### [Required work]
Word for word, give the data again without its pictures.

### [Available records]
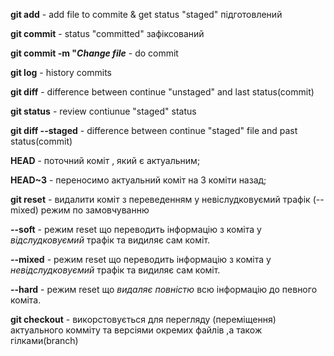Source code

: __git add__ - add file to commite & get status "staged" підготовлений

**git commit** - status "committed" зафіксований

**git commit -m "_Change file_** - do commit

**git log** - history commits

__git diff__ - difference between continue "unstaged" and last status(commit)

**git status** - review contiunue  "staged" status

__git diff --staged__ - difference between continue "staged" file and past status(commit)

 **HEAD** - поточний коміт , який є актуальним;

 **HEAD~3** - переносимо актуальний коміт на 3 коміти назад;

 **git reset** - видалити коміт з переведенням у невіслудковуємий трафік (--mixed) режим по замовчуванню

 **--soft** - режим reset що переводить інформацію з коміта у _відслудковуємий_ трафік та видиляє сам коміт.

**--mixed** - режим reset що переводить інформацію з коміта у _невідслудковуємий_ трафік та видиляє сам коміт.

**--hard** - режим reset що _видаляє повністю_  всю інформацію до певного коміта.

__git checkout__ - викорстовується для перегляду (переміщення) актуального комміту та версіями окремих файлів ,а також гілками(branch)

### [Exercise solution]
Source code

: __git add__ - add file to commite & get status "staged" підготовлений

**git commit** - status "committed" зафіксований

**git commit -m "_Change file_** - do commit

**git log** - history commits

__git diff__ - difference between continue "unstaged" and last status(commit)

**git status** - review contiunue  "staged" status

__git diff --staged__ - difference between continue "staged" file and past status(commit)

 **HEAD** - поточний коміт , який є актуальним;

 **HEAD~3** - переносимо актуальний коміт на 3 коміти назад;

 **git reset** - видалити коміт з переведенням у невіслудковуємий трафік (--mixed) режим по замовчуванню

 **--soft** - режим reset що переводить інформацію з коміта у _відслудковуємий_ трафік та видиляє сам коміт.

**--mixed** - режим reset що переводить інформацію з коміта у _невідслудковуємий_ трафік та видиляє сам коміт.

**--hard** - режим reset що _видаляє повністю_  всю інформацію до певного коміта.

__git checkout__ - викорстовується для перегляду (переміщення) актуального комміту та версіями окремих файлів ,а також гілками(branch)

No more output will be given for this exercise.